# Task statement
As the answer, give every line of the records that includes the word "looking".

Data extracted from a collection
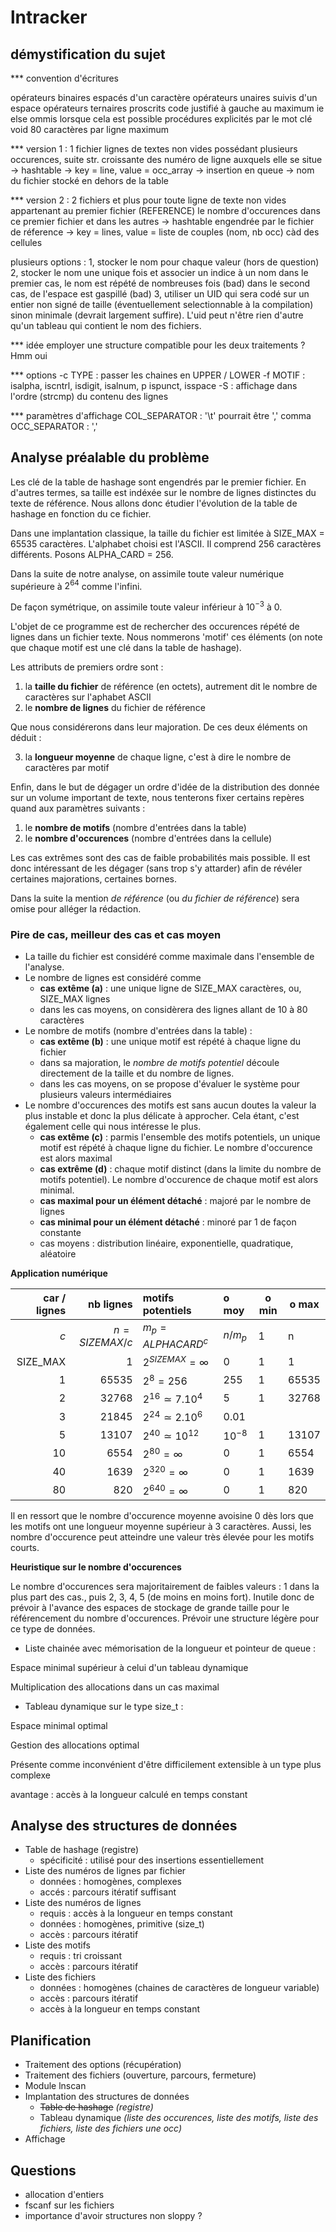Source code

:# lntracker

## démystification du sujet

*** convention d'écritures 

opérateurs binaires espacés d'un caractère 
opérateurs unaires suivis d'un espace
opérateurs ternaires proscrits
code justifié à gauche au maximum ie else ommis lorsque cela est possible
procédures explicités par le mot clé void
80 caractères par ligne maximum

*** version 1 : 1 fichier
lignes de textes non vides possédant plusieurs occurences,
suite str. croissante des numéro de ligne auxquels elle se situe
-> hashtable -> key = line, value = occ_array -> insertion en queue
-> nom du fichier stocké en dehors de la table

*** version 2 : 2 fichiers et plus
pour toute ligne de texte non vides appartenant au premier fichier (REFERENCE)
le nombre d'occurences dans ce premier fichier et dans les autres
-> hashtable engendrée par le fichier de réference 
-> key = lines, value = liste de couples (nom, nb occ) càd des cellules

plusieurs options : 
1, stocker le nom pour chaque valeur (hors de question)
2, stocker le nom une unique fois et associer un indice à un nom
dans le premier cas, le nom est répété de nombreuses fois (bad) 
dans le second cas, de l'espace est gaspillé (bad)
3, utiliser un UID qui sera codé sur un entier non signé de taille (éventuellement selectionnable à la compilation) sinon minimale (devrait largement suffire). L'uid peut n'être rien d'autre qu'un tableau qui contient le nom des fichiers.


*** idée employer une structure compatible pour les deux traitements ? Hmm oui

*** options 
-c TYPE : passer les chaines en UPPER / LOWER
-f MOTIF : isalpha, iscntrl, isdigit, isalnum, p ispunct, isspace
-S : affichage dans l'ordre (strcmp) du contenu des lignes

*** paramètres d'affichage
COL_SEPARATOR : '\t' pourrait être ',' comma
OCC_SEPARATOR : ','



## Analyse préalable du problème

Les clé de la table de hashage sont engendrés par le premier fichier. En d'autres termes, sa taille est indéxée sur le nombre de lignes distinctes du texte de référence. Nous allons donc étudier l'évolution de la table de hashage en fonction du ce fichier.

Dans une implantation classique, la taille du fichier est limitée à SIZE_MAX = 65535 caractères. 
L'alphabet choisi est l'ASCII. Il comprend 256 caractères différents. Posons ALPHA_CARD = 256.

Dans la suite de notre analyse, on assimile toute valeur numérique supérieure à $2^{64}$ comme l'infini.

De façon symétrique, on assimile toute valeur inférieur à $10^{-3}$ à $0$.

L'objet de ce programme est de rechercher des occurences répété de lignes dans un fichier texte. Nous nommerons 'motif' ces éléments (on note que chaque motif est une clé dans la table de hashage).

Les attributs de premiers ordre sont :

1. la **taille du fichier** de référence (en octets), autrement dit le nombre de caractères sur l'aphabet ASCII
2. le **nombre de lignes** du fichier de référence

Que nous considérerons dans leur majoration. De ces deux éléments on déduit : 

3. la **longueur moyenne** de chaque ligne, c'est à dire le nombre de caractères par motif

Enfin, dans le but de dégager un ordre d'idée de la distribution des donnée sur un volume important de texte, nous  tenterons fixer certains repères quand aux paramètres suivants :

1. le **nombre de motifs** (nombre d'entrées dans la table)
2. le **nombre d'occurences** (nombre d'entrées dans la cellule)



Les cas extrêmes sont des cas de faible probabilités mais possible. Il est donc intéressant de les dégager (sans trop s'y attarder) afin de révéler certaines majorations, certaines bornes.

Dans la suite la mention *de référence* (ou *du fichier de référence*) sera omise pour alléger la rédaction.



### Pire de cas, meilleur des cas et cas moyen

- La taille du fichier est considéré comme maximale dans l'ensemble de l'analyse.
- Le nombre de lignes est considéré comme
  - **cas extême (a)** : une unique ligne de SIZE_MAX caractères, ou, SIZE_MAX lignes
  - dans les cas moyens, on considèrera des lignes allant de 10 à 80 caractères
- Le nombre de motifs (nombre d'entrées dans la table) :
  - **cas extême (b)** : une unique motif est répété à chaque ligne du fichier
  - dans sa majoration, le *nombre de motifs potentiel* découle directement de la taille et du nombre de lignes.
  - dans les cas moyens, on se propose d'évaluer le système pour plusieurs valeurs intermédiaires
- Le nombre d'occurences des motifs est sans aucun doutes la valeur la plus instable et donc la  plus délicate à approcher. Cela étant, c'est également celle qui nous intéresse le plus.
  - **cas extême (c)** : parmis l'ensemble des motifs potentiels, un unique motif est répété à chaque ligne du fichier. Le nombre d'occurence est alors maximal
  - **cas extrême (d)** : chaque motif distinct (dans la limite du nombre de motifs potentiel). Le nombre d'occurence de chaque motif est alors minimal.
  - **cas maximal pour un élément détaché** : majoré par le nombre de lignes
  - **cas minimal pour un élément détaché** : minoré par 1 de façon constante
  - cas moyens : distribution linéaire, exponentielle, quadratique, aléatoire



**Application numérique**

| car / lignes |         nb lignes | motifs potentiels       | o moy     | o min | o max |
| -----------: | ----------------: | :---------------------- | :-------- | ----- | ----- |
|          $c$ | $n = SIZEMAX / c$ | $m_p = ALPHACARD^c$     | $n / m_p$ | 1     | n     |
|     SIZE_MAX |                 1 | $2^{SIZEMAX} = \infty$  | 0         | 1     | 1     |
|            1 |             65535 | $2^8 =256$              | 255       | 1     | 65535 |
|            2 |             32768 | $2^{16} \simeq 7.10^4$  | 5         | 1     | 32768 |
|            3 |             21845 | $2^{24} \simeq 2.10^6$  | 0.01      |       |       |
|            5 |             13107 | $2^{40} \simeq 10^{12}$ | $10^{-8}$ | 1     | 13107 |
|           10 |              6554 | $2^{80} = \infty$       | 0         | 1     | 6554  |
|           40 |              1639 | $2^{320} = \infty$      | 0         | 1     | 1639  |
|           80 |               820 | $2^{640} = \infty$      | 0         | 1     | 820   |

Il en ressort que le nombre d'occurence moyenne avoisine 0 dès lors que les motifs ont une longueur moyenne supérieur à 3 caractères. Aussi, les nombre d'occurence peut atteindre une valeur très élevée pour les motifs courts.

**Heuristique sur le nombre d'occurences**

Le nombre d'occurences sera majoritairement de faibles valeurs : 1 dans la plus part des cas., puis 2, 3, 4, 5 (de moins en moins fort). Inutile donc de prévoir à l'avance des espaces de stockage de grande taille pour le référencement du nombre d'occurences. Prévoir une structure légère pour ce type de données.

- Liste chainée avec mémorisation de la longueur et pointeur de queue : 

Espace minimal supérieur à celui d'un tableau dynamique

Multiplication des allocations dans un cas maximal

- Tableau dynamique sur le type size_t : 

Espace minimal optimal

Gestion des allocations optimal

Présente comme inconvénient d'être difficilement extensible à un type plus complexe

avantage : accès à la longueur calculé en temps constant



## Analyse des structures de données

- Table de hashage (registre)
  - spécificité : utilisé pour des insertions essentiellement
- Liste des numéros de lignes par fichier
  - données : homogènes, complexes
  - accés : parcours itératif suffisant
- Liste des numéros de lignes
  - requis : accès à la longueur en temps constant
  - données : homogènes, primitive (size_t)
  - accès : parcours itératif
- Liste des motifs
  - requis : tri croissant
  - accès : parcours itératif
- Liste des fichiers
  - données : homogènes (chaines de caractères de longueur variable)
  - accès : parcours itératif 
  - accès à la longueur en temps constant



## Planification

- Traitement des options (récupération)
- Traitement des fichiers (ouverture, parcours, fermeture)
- Module lnscan
- Implantation des structures de données
  - ~~Table de hashage~~ *(registre)*
  - Tableau dynamique  *(liste des occurences, liste des motifs, liste des fichiers, liste des fichiers une occ)*
- Affichage





## Questions

- allocation d'entiers
- fscanf sur les fichiers
- importance d'avoir structures non sloppy ?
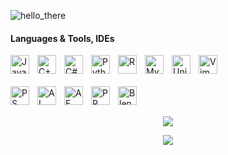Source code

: ![hello_there](https://github.com/z-yaren/z-yaren/assets/69366142/4352b1dc-4759-4efd-91fb-2e5dcfc598f7)


#### Languages & Tools, IDEs

<img align="left" alt="Java" width="30px" style="padding-right:10px;" src="https://github.com/z-yaren/z-yaren/assets/69366142/8863e715-9368-4457-b63d-06e02c758993"/>
<img align="left" alt="C++" width="30px" style="padding-right:10px;" src="https://github.com/z-yaren/z-yaren/assets/69366142/8b967e3c-8003-4ea7-bc35-e59e4d2e418d"/>
<img align="left" alt="C#" width="30px" style="padding-right:10px;" src="https://github.com/z-yaren/z-yaren/assets/69366142/d781225f-8fd5-4b90-bf66-889c2ff8d412"/>
<img align="left" alt="Python" width="30px" style="padding-right:10px;" src="https://github.com/z-yaren/z-yaren/assets/69366142/6d390376-a5cb-48a4-a9ef-a6d65ab80b3e"/>
<img align="left" alt="R" width="30px" style="padding-right:10px;" src="https://github.com/z-yaren/z-yaren/assets/69366142/8ba4bc8d-b4f9-493d-95c5-cdb8ff833033"/>
<img align="left" alt="MySQL" width="30px" style="padding-right:10px;" src="https://github.com/z-yaren/z-yaren/assets/69366142/66904ca8-47cf-49a2-a4a3-d90259e17010"/>
<img align="left" alt="Unity" width="30px" style="padding-right:10px;" src="https://github.com/z-yaren/z-yaren/assets/69366142/1a4fd229-497d-4f70-b6b7-15a327e0d191"/>
<!--
<img align="left" alt="VS" width="30px" style="padding-right:10px;" src="https://github.com/z-yaren/z-yaren/assets/69366142/85555e23-ac82-477e-ac36-4201a86ebe8d"/>
<img align="left" alt="IntelliJ" width="30px" style="padding-right:10px;" src="https://github.com/z-yaren/z-yaren/assets/69366142/e0619642-8fb7-42cc-99c2-509516117b1b"/>
<img align="left" alt="PyCharm" width="30px" style="padding-right:10px;" src="https://github.com/z-yaren/z-yaren/assets/69366142/1bec2b7e-2f57-40a7-bd48-04a2873978cb"/>
-->
<img align="left" alt="Vim" width="30px" style="padding-right:10px;" src="https://github.com/z-yaren/z-yaren/assets/69366142/90e0f1d1-e5de-47e4-82fd-5a4498cbaa23"/><br />




######

<img align="left" alt="PS" width="30px" style="padding-right:10px;" src="https://github.com/z-yaren/z-yaren/assets/69366142/577d8fd6-7c56-4139-bc16-4fa45fc13d51"/>
<img align="left" alt="AI" width="30px" style="padding-right:10px;" src="https://github.com/z-yaren/z-yaren/assets/69366142/06037bdb-9ff1-4c11-9060-d9a7867614ef"/>
<img align="left" alt="AE" width="30px" style="padding-right:10px;" src="https://github.com/z-yaren/z-yaren/assets/69366142/a6f7648a-28ba-4af9-8d30-84603d58de43"/>
<img align="left" alt="PR" width="30px" style="padding-right:10px;" src="https://github.com/z-yaren/z-yaren/assets/69366142/e215874f-706b-4e50-b109-dea86bfa819d"/>
<img align="left" alt="Blender" width="30px" style="padding-right:10px;" src="https://github.com/z-yaren/z-yaren/assets/69366142/d762f904-accb-424b-b6bf-6e6ed27c784d"/><br /><br />



<p align="center"> <img src="https://github-profile-summary-cards.vercel.app/api/cards/profile-details?username=z-yaren&theme=tokyonight" /></p>
<p align="center"> <img src="https://github.com/z-yaren/z-yaren/assets/69366142/4044b6a5-6246-4656-b28f-443fafacb0b0" /></p>

<!--
**z-yaren/z-yaren** is a ✨ _special_ ✨ repository because its `README.md` (this file) appears on your GitHub profile.

Here are some ideas to get you started:

- 🔭 I’m currently working on ...
- 🌱 I’m currently learning ...
- 👯 I’m looking to collaborate on ...
- 🤔 I’m looking for help with ...
- 💬 Ask me about ...
- 📫 How to reach me: ...
- 😄 Pronouns: ...
- ⚡ Fun fact: ...
-->
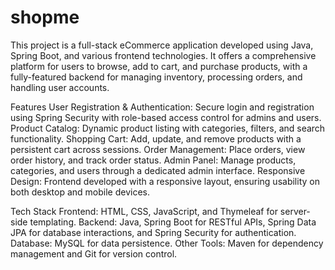 # shopme
This project is a full-stack eCommerce application developed using Java, Spring Boot, and various frontend technologies. It offers a comprehensive platform for users to browse, add to cart, and purchase products, with a fully-featured backend for managing inventory, processing orders, and handling user accounts.

Features
User Registration & Authentication: Secure login and registration using Spring Security with role-based access control for admins and users.
Product Catalog: Dynamic product listing with categories, filters, and search functionality.
Shopping Cart: Add, update, and remove products with a persistent cart across sessions.
Order Management: Place orders, view order history, and track order status.
Admin Panel: Manage products, categories, and users through a dedicated admin interface.
Responsive Design: Frontend developed with a responsive layout, ensuring usability on both desktop and mobile devices.


Tech Stack
Frontend: HTML, CSS, JavaScript, and Thymeleaf for server-side templating.
Backend: Java, Spring Boot for RESTful APIs, Spring Data JPA for database interactions, and Spring Security for authentication.
Database: MySQL for data persistence.
Other Tools: Maven for dependency management and Git for version control.
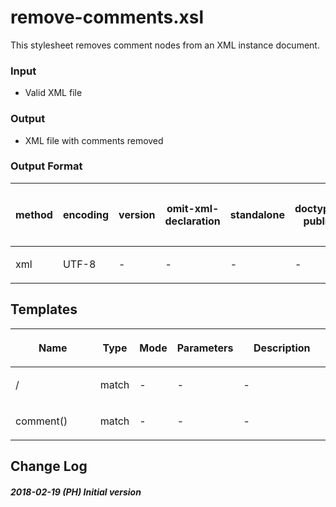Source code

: # remove-comments.xsl

This stylesheet removes comment nodes from an XML instance document.

### Input

  - Valid XML file

### Output

  - XML file with comments removed

### Output Format

<table>

<thead>

<tr>

<th>

method

</th>

<th>

encoding

</th>

<th>

version

</th>

<th>

omit-xml-declaration

</th>

<th>

standalone

</th>

<th>

doctype-public

</th>

<th>

doctype-system

</th>

<th>

cdata-section-elements

</th>

<th>

indent

</th>

<th>

media-type

</th>

</tr>

</thead>

<tbody>

<tr>

<td>

xml

</td>

<td>

UTF-8

</td>

<td>

\-

</td>

<td>

\-

</td>

<td>

\-

</td>

<td>

\-

</td>

<td>

\-

</td>

<td>

\-

</td>

<td>

no

</td>

<td>

\-

</td>

</tr>

</tbody>

</table>

## Templates

<table>

<thead>

<tr>

<th width="35%">

Name

</th>

<th>

Type

</th>

<th>

Mode

</th>

<th>

Parameters

</th>

<th width="35%">

Description

</th>

</tr>

</thead>

<tbody>

<tr>

<td>

/

</td>

<td>

match

</td>

<td>

\-

</td>

<td>

\-

</td>

<td>

\-

</td>

</tr>

<tr>

<td>

comment()

</td>

<td>

match

</td>

<td>

\-

</td>

<td>

\-

</td>

<td>

\-

</td>

</tr>

</tbody>

</table>

## Change Log

##### 2018-02-19 (PH) Initial version

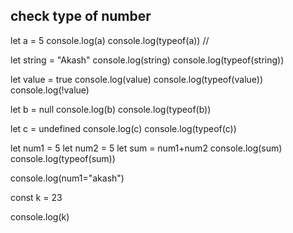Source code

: ## check type of number

let a = 5
console.log(a)
console.log(typeof(a)) // 

let string  = "Akash"
console.log(string)
console.log(typeof(string))

let value = true
console.log(value)
console.log(typeof(value))
console.log(!value)

let b = null
console.log(b)
console.log(typeof(b))

let c = undefined
console.log(c)
console.log(typeof(c))

let num1 = 5
let num2 = 5
let sum = num1+num2
console.log(sum)
console.log(typeof(sum))

console.log(num1="akash")

const k = 23

console.log(k)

# Task output
- 👯 I’m looking to collaborate on ...
- 🤔 I’m looking for help with ...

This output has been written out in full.